The evolution of the soul through the stage of charyā, or service, may itself take many, many lives. We see people every day who are working to be of service, to be more efficient, to be more useful to others. They are not necessarily inclined toward devotion, yet they may be deeply concerned with humanitarian programs, with selflessly helping their fellow man. An entire life may be spent in charyā, and the next life and the next. It is a slow process, with its own timing. Not every stage of experience can be accepted at once.

The path of charyā begins with the avoidance of wrongful action, and can be likened to the early training of a child in which he is told, “Don’t do this. Do this instead. Don’t behave in that way. This is the proper behavior.” In early life, a child learns what is right by being told what not to do. In spiritual life, too, we have these avoidances, these restraints. The seeker is advised to avoid over-eating, criticism of others, anger, hatred, envy and deceit. This gives him guidelines that stabilize him in the beginning, controlling the instinctive mind. These inner reins help him to know what is right, help him to control his karma and educate his intellect by laying a foundation of quiet within the instinctive mind, a foundation upon which the intellect may build a knowledgeable structure.

Charyā is the state of overcoming basic instinctive patterns and learning to work for the sake of work rather than the fruits of our labor. It is the simple fulfillment of right action and the first step on the spiritual path in our religion. Our duty to our parents, to our community, to the wife and children, to the temple in the town or village—all this must be fulfilled for charyā to be perfected. One goes to the temple at this stage of un­fold­ment because it is expected of him. He goes there not to practice yoga, not to evolve a personal relationship with the Deity, but because he must. It is his duty. His instinctive mind at this stage of his evolution is so strong that it must be governed firmly by external laws, external forces. He either obeys or suffers the consequences of disobedience.
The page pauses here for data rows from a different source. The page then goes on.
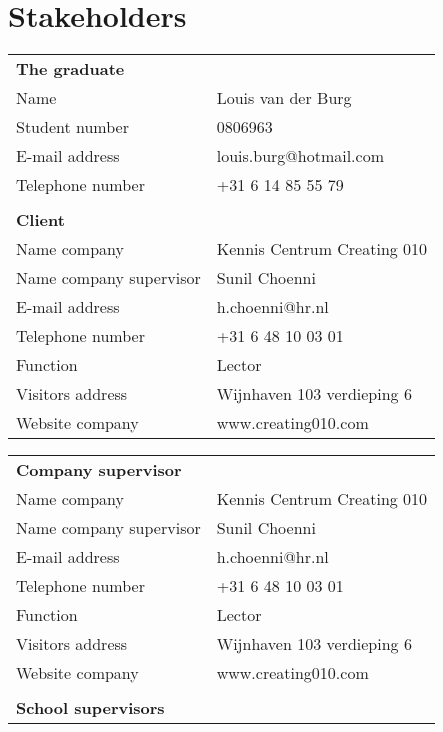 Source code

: \chapter{Stakeholders}
\begin{multicols}{2}

   \begin{tabular}
      { l l }
      \textbf{The graduate} & \\
      Name & Louis van der Burg \\
      Student number & 0806963 \\
      E-mail address & louis.burg@hotmail.com \\
      Telephone number & +31 6 14 85 55 79 \\
      & \\
      \textbf{Client} & \\
      Name company & Kennis Centrum Creating 010 \\
      Name company supervisor & Sunil Choenni \\
      E-mail address & h.choenni@hr.nl \\
      Telephone number & +31 6 48 10 03 01  \\
      Function & Lector \\
      Visitors address & Wijnhaven 103 verdieping 6 \\
      Website company & www.creating010.com \\
   \end{tabular}
   \begin{tabular}
      { l l }
      \textbf{Company supervisor} & \\
      Name company & Kennis Centrum Creating 010 \\
      Name company supervisor & Sunil Choenni \\
      E-mail address & h.choenni@hr.nl \\
      Telephone number & +31 6 48 10 03 01  \\
      Function & Lector \\
      Visitors address & Wijnhaven 103 verdieping 6 \\
      Website company & www.creating010.com \\
      & \\
      \textbf{School supervisors} & \\

\end{tabular}
\end{multicols}

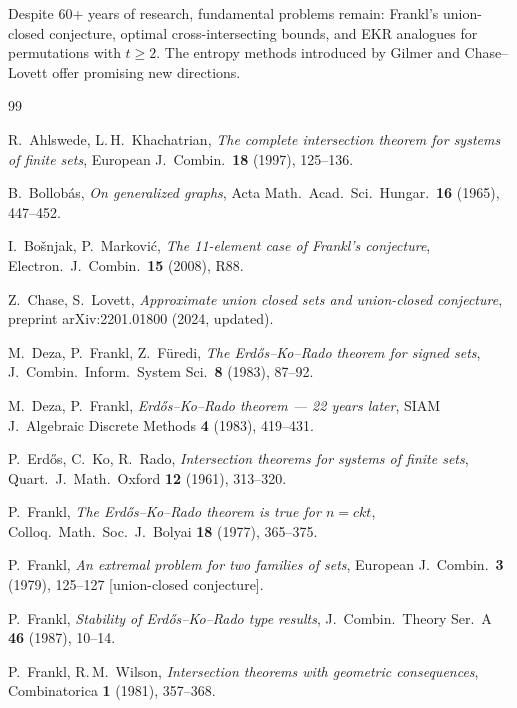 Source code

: \documentclass[12pt,a4paper]{amsart}
\theoremstyle{definition}
\theoremstyle{remark}
\begin{document}
Despite 60+ years of research, fundamental problems remain: Frankl's union-closed
conjecture, optimal cross-intersecting bounds, and EKR analogues for permutations
with $t \geq 2$. The entropy methods introduced by Gilmer and Chase--Lovett offer
promising new directions.

\begin{thebibliography}{99}

R.~Ahlswede, L.\,H.~Khachatrian,
\textit{The complete intersection theorem for systems of finite sets},
European J.\ Combin.\ \textbf{18} (1997), 125--136.

B.~Bollobás,
\textit{On generalized graphs},
Acta Math.\ Acad.\ Sci.\ Hungar.\ \textbf{16} (1965), 447--452.

I.~Bošnjak, P.~Marković,
\textit{The 11-element case of Frankl's conjecture},
Electron.\ J.\ Combin.\ \textbf{15} (2008), R88.

Z.~Chase, S.~Lovett,
\textit{Approximate union closed sets and union-closed conjecture},
preprint arXiv:2201.01800 (2024, updated).

M.~Deza, P.~Frankl, Z.~Füredi,
\textit{The Erdős--Ko--Rado theorem for signed sets},
J.\ Combin.\ Inform.\ System Sci.\ \textbf{8} (1983), 87--92.

M.~Deza, P.~Frankl,
\textit{Erdős--Ko--Rado theorem --- 22 years later},
SIAM J.\ Algebraic Discrete Methods \textbf{4} (1983), 419--431.

P.~Erd\H{o}s, C.~Ko, R.~Rado,
\textit{Intersection theorems for systems of finite sets},
Quart.\ J.\ Math.\ Oxford \textbf{12} (1961), 313--320.

P.~Frankl,
\textit{The Erdős--Ko--Rado theorem is true for $n = ckt$},
Colloq.\ Math.\ Soc.\ J.\ Bolyai \textbf{18} (1977), 365--375.

P.~Frankl,
\textit{An extremal problem for two families of sets},
European J.\ Combin.\ \textbf{3} (1979), 125--127 [union-closed conjecture].

P.~Frankl,
\textit{Stability of Erdős--Ko--Rado type results},
J.\ Combin.\ Theory Ser.\ A \textbf{46} (1987), 10--14.

P.~Frankl, R.\,M.~Wilson,
\textit{Intersection theorems with geometric consequences},
Combinatorica \textbf{1} (1981), 357--368.


\end{thebibliography}
\end{document}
It is his fear of the consequences that motivates him more than anything else. Certainly he may feel guilty or fearful when he approaches the temple, for he is aware of his own transgressions and omissions. But little by little he gains confidence and understanding. His conscience begins to take the place of outer sanctions and gradually becomes his guideline. Whereas before he never felt guilty even for his worst transgressions, now he begins to feel remorse for misdeeds. Tendencies toward selfishness lose their hold on the devotee as he strives to become the perfect servant to God and mankind.